Print every line below without adding or leaving out a single word.
=== Begin Enclosure ===
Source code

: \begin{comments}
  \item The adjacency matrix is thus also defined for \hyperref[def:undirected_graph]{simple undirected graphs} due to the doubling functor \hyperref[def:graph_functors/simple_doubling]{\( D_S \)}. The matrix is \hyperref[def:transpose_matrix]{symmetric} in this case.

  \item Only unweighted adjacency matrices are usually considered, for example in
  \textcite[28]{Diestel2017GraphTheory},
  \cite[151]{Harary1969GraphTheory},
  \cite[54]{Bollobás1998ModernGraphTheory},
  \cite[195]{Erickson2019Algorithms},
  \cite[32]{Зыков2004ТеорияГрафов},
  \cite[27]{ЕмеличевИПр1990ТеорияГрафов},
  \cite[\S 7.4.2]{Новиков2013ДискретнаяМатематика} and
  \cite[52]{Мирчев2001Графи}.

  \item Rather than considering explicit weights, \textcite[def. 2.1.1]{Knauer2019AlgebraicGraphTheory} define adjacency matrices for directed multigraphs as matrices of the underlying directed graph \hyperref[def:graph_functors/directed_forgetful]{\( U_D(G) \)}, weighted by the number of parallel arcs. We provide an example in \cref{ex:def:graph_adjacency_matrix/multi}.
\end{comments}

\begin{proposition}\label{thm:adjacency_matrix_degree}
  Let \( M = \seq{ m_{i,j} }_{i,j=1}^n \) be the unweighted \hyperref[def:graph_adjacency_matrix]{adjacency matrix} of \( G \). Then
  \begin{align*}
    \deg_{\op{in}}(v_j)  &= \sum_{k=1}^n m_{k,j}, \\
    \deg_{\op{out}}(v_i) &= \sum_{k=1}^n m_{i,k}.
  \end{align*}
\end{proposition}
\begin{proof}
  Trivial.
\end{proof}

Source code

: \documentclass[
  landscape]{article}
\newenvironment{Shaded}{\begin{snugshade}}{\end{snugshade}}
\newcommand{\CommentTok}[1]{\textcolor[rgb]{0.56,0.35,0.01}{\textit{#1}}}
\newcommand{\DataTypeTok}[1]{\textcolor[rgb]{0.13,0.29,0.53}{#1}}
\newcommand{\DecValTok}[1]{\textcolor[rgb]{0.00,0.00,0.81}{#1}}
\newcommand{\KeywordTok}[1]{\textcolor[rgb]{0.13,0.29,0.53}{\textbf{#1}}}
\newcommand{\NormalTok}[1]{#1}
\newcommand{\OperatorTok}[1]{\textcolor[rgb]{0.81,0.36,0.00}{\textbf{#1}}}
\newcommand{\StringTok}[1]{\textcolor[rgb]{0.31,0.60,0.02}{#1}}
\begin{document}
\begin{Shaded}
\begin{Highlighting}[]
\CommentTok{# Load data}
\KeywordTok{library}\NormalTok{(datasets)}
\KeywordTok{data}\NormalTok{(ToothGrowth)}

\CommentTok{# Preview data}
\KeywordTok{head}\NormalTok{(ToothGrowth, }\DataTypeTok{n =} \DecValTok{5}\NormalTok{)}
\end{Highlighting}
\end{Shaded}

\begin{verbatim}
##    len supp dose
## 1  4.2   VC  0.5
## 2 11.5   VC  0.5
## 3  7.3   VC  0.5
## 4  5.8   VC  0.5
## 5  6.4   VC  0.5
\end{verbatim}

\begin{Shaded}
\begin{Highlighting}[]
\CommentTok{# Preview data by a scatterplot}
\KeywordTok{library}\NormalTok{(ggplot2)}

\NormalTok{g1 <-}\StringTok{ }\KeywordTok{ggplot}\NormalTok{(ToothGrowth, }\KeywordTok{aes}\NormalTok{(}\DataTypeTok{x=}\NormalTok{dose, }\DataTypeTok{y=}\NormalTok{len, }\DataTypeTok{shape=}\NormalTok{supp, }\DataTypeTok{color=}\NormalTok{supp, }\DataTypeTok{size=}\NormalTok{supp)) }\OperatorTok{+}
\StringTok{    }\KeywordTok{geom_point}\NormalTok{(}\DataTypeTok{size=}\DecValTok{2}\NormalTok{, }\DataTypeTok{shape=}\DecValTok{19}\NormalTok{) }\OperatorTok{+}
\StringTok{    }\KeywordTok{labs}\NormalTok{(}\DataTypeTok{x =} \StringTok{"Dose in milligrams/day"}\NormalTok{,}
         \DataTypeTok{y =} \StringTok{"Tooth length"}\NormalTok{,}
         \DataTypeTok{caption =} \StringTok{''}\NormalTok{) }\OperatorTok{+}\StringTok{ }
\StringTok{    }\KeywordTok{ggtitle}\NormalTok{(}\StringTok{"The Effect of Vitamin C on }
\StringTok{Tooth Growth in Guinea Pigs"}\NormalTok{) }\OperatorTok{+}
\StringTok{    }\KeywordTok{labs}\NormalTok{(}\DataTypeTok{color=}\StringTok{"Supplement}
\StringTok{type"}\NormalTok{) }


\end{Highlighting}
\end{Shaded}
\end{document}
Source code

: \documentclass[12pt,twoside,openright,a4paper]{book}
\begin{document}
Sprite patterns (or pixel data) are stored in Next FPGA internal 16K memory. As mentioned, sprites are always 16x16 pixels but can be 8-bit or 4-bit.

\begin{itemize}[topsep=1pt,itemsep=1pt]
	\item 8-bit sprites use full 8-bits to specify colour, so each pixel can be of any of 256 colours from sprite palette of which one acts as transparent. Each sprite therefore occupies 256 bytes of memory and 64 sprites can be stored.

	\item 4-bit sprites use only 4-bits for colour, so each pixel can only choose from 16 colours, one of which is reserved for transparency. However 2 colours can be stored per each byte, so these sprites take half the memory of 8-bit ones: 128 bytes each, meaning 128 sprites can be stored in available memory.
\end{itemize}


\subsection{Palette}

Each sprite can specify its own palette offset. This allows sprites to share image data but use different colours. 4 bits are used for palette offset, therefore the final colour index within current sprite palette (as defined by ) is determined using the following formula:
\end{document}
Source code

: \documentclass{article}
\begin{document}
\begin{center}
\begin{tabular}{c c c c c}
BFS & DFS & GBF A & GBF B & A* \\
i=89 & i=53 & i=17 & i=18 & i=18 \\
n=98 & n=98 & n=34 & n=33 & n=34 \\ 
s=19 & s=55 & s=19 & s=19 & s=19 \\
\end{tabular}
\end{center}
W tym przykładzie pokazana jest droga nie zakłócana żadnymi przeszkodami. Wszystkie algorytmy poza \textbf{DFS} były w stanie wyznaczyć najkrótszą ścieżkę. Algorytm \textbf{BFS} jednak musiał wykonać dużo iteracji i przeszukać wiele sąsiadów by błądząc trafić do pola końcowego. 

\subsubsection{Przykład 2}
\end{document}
=== End Enclosure ===
RESPONSE FOR THIS EXERCISE:
Source code

: \begin{comments}
  \item The adjacency matrix is thus also defined for \hyperref[def:undirected_graph]{simple undirected graphs} due to the doubling functor \hyperref[def:graph_functors/simple_doubling]{\( D_S \)}. The matrix is \hyperref[def:transpose_matrix]{symmetric} in this case.

  \item Only unweighted adjacency matrices are usually considered, for example in
  \textcite[28]{Diestel2017GraphTheory},
  \cite[151]{Harary1969GraphTheory},
  \cite[54]{Bollobás1998ModernGraphTheory},
  \cite[195]{Erickson2019Algorithms},
  \cite[32]{Зыков2004ТеорияГрафов},
  \cite[27]{ЕмеличевИПр1990ТеорияГрафов},
  \cite[\S 7.4.2]{Новиков2013ДискретнаяМатематика} and
  \cite[52]{Мирчев2001Графи}.

  \item Rather than considering explicit weights, \textcite[def. 2.1.1]{Knauer2019AlgebraicGraphTheory} define adjacency matrices for directed multigraphs as matrices of the underlying directed graph \hyperref[def:graph_functors/directed_forgetful]{\( U_D(G) \)}, weighted by the number of parallel arcs. We provide an example in \cref{ex:def:graph_adjacency_matrix/multi}.
\end{comments}

\begin{proposition}\label{thm:adjacency_matrix_degree}
  Let \( M = \seq{ m_{i,j} }_{i,j=1}^n \) be the unweighted \hyperref[def:graph_adjacency_matrix]{adjacency matrix} of \( G \). Then
  \begin{align*}
    \deg_{\op{in}}(v_j)  &= \sum_{k=1}^n m_{k,j}, \\
    \deg_{\op{out}}(v_i) &= \sum_{k=1}^n m_{i,k}.
  \end{align*}
\end{proposition}
\begin{proof}
  Trivial.
\end{proof}

Source code

: \documentclass[
  landscape]{article}
\newenvironment{Shaded}{\begin{snugshade}}{\end{snugshade}}
\newcommand{\CommentTok}[1]{\textcolor[rgb]{0.56,0.35,0.01}{\textit{#1}}}
\newcommand{\DataTypeTok}[1]{\textcolor[rgb]{0.13,0.29,0.53}{#1}}
\newcommand{\DecValTok}[1]{\textcolor[rgb]{0.00,0.00,0.81}{#1}}
\newcommand{\KeywordTok}[1]{\textcolor[rgb]{0.13,0.29,0.53}{\textbf{#1}}}
\newcommand{\NormalTok}[1]{#1}
\newcommand{\OperatorTok}[1]{\textcolor[rgb]{0.81,0.36,0.00}{\textbf{#1}}}
\newcommand{\StringTok}[1]{\textcolor[rgb]{0.31,0.60,0.02}{#1}}
\begin{document}
\begin{Shaded}
\begin{Highlighting}[]
\CommentTok{# Load data}
\KeywordTok{library}\NormalTok{(datasets)}
\KeywordTok{data}\NormalTok{(ToothGrowth)}

\CommentTok{# Preview data}
\KeywordTok{head}\NormalTok{(ToothGrowth, }\DataTypeTok{n =} \DecValTok{5}\NormalTok{)}
\end{Highlighting}
\end{Shaded}

\begin{verbatim}
##    len supp dose
## 1  4.2   VC  0.5
## 2 11.5   VC  0.5
## 3  7.3   VC  0.5
## 4  5.8   VC  0.5
## 5  6.4   VC  0.5
\end{verbatim}

\begin{Shaded}
\begin{Highlighting}[]
\CommentTok{# Preview data by a scatterplot}
\KeywordTok{library}\NormalTok{(ggplot2)}

\NormalTok{g1 <-}\StringTok{ }\KeywordTok{ggplot}\NormalTok{(ToothGrowth, }\KeywordTok{aes}\NormalTok{(}\DataTypeTok{x=}\NormalTok{dose, }\DataTypeTok{y=}\NormalTok{len, }\DataTypeTok{shape=}\NormalTok{supp, }\DataTypeTok{color=}\NormalTok{supp, }\DataTypeTok{size=}\NormalTok{supp)) }\OperatorTok{+}
\StringTok{    }\KeywordTok{geom_point}\NormalTok{(}\DataTypeTok{size=}\DecValTok{2}\NormalTok{, }\DataTypeTok{shape=}\DecValTok{19}\NormalTok{) }\OperatorTok{+}
\StringTok{    }\KeywordTok{labs}\NormalTok{(}\DataTypeTok{x =} \StringTok{"Dose in milligrams/day"}\NormalTok{,}
         \DataTypeTok{y =} \StringTok{"Tooth length"}\NormalTok{,}
         \DataTypeTok{caption =} \StringTok{''}\NormalTok{) }\OperatorTok{+}\StringTok{ }
\StringTok{    }\KeywordTok{ggtitle}\NormalTok{(}\StringTok{"The Effect of Vitamin C on }
\StringTok{Tooth Growth in Guinea Pigs"}\NormalTok{) }\OperatorTok{+}
\StringTok{    }\KeywordTok{labs}\NormalTok{(}\DataTypeTok{color=}\StringTok{"Supplement}
\StringTok{type"}\NormalTok{) }


\end{Highlighting}
\end{Shaded}
\end{document}
Source code

: \documentclass[12pt,twoside,openright,a4paper]{book}
\begin{document}
Sprite patterns (or pixel data) are stored in Next FPGA internal 16K memory. As mentioned, sprites are always 16x16 pixels but can be 8-bit or 4-bit.

\begin{itemize}[topsep=1pt,itemsep=1pt]
	\item 8-bit sprites use full 8-bits to specify colour, so each pixel can be of any of 256 colours from sprite palette of which one acts as transparent. Each sprite therefore occupies 256 bytes of memory and 64 sprites can be stored.

	\item 4-bit sprites use only 4-bits for colour, so each pixel can only choose from 16 colours, one of which is reserved for transparency. However 2 colours can be stored per each byte, so these sprites take half the memory of 8-bit ones: 128 bytes each, meaning 128 sprites can be stored in available memory.
\end{itemize}


\subsection{Palette}

Each sprite can specify its own palette offset. This allows sprites to share image data but use different colours. 4 bits are used for palette offset, therefore the final colour index within current sprite palette (as defined by ) is determined using the following formula:
\end{document}
Source code

: \documentclass{article}
\begin{document}
\begin{center}
\begin{tabular}{c c c c c}
BFS & DFS & GBF A & GBF B & A* \\
i=89 & i=53 & i=17 & i=18 & i=18 \\
n=98 & n=98 & n=34 & n=33 & n=34 \\ 
s=19 & s=55 & s=19 & s=19 & s=19 \\
\end{tabular}
\end{center}
W tym przykładzie pokazana jest droga nie zakłócana żadnymi przeszkodami. Wszystkie algorytmy poza \textbf{DFS} były w stanie wyznaczyć najkrótszą ścieżkę. Algorytm \textbf{BFS} jednak musiał wykonać dużo iteracji i przeszukać wiele sąsiadów by błądząc trafić do pola końcowego. 

\subsubsection{Przykład 2}
\end{document}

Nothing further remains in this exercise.